| Action item |
The reply must consist of one number: how many lines of the data include the word "minipage".

| Material for the task |
----
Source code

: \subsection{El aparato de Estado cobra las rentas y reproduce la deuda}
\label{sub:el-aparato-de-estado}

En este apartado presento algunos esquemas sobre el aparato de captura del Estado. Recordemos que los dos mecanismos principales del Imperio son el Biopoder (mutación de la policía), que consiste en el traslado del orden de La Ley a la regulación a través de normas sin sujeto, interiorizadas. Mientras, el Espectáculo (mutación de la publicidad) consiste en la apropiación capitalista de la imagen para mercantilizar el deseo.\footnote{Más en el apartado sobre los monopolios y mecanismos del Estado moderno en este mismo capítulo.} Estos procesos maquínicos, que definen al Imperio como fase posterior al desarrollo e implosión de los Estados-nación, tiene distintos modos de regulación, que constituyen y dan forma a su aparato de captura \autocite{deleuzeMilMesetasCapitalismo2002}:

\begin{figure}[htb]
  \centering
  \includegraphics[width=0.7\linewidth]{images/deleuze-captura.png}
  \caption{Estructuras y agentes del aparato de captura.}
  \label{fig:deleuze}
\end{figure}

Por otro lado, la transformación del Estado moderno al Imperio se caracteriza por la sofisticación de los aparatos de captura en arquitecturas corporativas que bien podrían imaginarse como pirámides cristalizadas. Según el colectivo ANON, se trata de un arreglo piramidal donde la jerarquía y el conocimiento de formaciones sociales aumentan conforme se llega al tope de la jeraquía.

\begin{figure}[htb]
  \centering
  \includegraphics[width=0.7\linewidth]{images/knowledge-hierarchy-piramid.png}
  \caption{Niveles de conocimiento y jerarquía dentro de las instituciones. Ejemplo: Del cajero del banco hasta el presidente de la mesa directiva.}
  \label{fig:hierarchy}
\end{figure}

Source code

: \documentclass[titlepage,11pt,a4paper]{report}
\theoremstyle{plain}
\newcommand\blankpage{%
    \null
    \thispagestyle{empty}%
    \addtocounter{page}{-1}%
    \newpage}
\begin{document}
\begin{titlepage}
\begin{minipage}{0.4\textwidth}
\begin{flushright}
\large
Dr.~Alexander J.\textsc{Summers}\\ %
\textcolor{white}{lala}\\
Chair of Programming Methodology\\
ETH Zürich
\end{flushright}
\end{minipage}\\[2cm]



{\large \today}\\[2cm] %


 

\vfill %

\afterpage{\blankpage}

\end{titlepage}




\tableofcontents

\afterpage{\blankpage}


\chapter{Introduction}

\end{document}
----
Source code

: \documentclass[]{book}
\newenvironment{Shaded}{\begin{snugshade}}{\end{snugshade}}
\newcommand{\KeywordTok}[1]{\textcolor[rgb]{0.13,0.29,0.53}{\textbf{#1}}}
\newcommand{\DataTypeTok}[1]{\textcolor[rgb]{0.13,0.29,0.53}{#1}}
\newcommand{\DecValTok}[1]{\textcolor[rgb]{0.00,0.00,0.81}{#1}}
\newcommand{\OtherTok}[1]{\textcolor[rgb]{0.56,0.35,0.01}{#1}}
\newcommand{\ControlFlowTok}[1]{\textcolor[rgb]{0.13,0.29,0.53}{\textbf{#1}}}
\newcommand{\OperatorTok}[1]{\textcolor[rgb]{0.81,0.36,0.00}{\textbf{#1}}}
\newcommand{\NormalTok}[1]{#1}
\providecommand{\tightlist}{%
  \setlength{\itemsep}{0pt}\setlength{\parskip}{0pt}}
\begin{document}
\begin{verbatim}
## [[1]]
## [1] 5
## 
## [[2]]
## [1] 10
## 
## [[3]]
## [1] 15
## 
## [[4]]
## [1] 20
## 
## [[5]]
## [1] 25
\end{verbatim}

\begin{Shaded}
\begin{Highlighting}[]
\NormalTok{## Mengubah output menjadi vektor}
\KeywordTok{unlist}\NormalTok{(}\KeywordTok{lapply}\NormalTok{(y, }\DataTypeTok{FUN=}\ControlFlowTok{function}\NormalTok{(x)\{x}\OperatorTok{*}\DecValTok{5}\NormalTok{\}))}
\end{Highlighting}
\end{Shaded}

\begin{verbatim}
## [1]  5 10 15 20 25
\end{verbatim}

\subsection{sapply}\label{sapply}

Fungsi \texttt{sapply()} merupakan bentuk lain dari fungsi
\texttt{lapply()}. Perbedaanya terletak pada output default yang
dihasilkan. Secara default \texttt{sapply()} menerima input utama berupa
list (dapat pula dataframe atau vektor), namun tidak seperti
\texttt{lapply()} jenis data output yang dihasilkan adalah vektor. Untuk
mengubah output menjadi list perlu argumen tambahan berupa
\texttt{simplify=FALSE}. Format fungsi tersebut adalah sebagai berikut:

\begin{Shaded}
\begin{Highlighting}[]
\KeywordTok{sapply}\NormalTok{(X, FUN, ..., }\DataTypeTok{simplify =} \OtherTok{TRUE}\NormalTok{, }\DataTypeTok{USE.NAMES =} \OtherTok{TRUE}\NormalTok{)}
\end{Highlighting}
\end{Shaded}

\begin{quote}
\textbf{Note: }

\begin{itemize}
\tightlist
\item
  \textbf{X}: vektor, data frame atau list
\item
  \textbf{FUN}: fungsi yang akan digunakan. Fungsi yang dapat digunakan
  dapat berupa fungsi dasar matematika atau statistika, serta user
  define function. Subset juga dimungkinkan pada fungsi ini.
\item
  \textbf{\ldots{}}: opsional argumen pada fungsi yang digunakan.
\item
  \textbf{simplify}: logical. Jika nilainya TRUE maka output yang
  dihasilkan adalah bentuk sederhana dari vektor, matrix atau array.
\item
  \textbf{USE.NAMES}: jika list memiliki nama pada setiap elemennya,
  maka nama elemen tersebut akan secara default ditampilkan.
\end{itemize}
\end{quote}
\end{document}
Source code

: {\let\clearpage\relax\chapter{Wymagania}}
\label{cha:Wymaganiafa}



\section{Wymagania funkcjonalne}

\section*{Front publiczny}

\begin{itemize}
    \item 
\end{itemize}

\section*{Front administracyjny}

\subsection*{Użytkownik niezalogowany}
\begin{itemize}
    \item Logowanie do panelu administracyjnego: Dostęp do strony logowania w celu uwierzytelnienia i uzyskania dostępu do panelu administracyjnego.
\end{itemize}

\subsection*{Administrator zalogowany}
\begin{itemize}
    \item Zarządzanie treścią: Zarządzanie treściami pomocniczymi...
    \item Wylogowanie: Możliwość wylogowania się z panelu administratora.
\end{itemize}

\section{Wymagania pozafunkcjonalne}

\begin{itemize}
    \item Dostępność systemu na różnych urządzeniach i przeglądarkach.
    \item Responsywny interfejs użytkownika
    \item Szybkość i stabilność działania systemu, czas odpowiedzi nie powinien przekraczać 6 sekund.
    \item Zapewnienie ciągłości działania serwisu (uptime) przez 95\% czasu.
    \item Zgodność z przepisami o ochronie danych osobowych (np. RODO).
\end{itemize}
----
| Result for this task |
2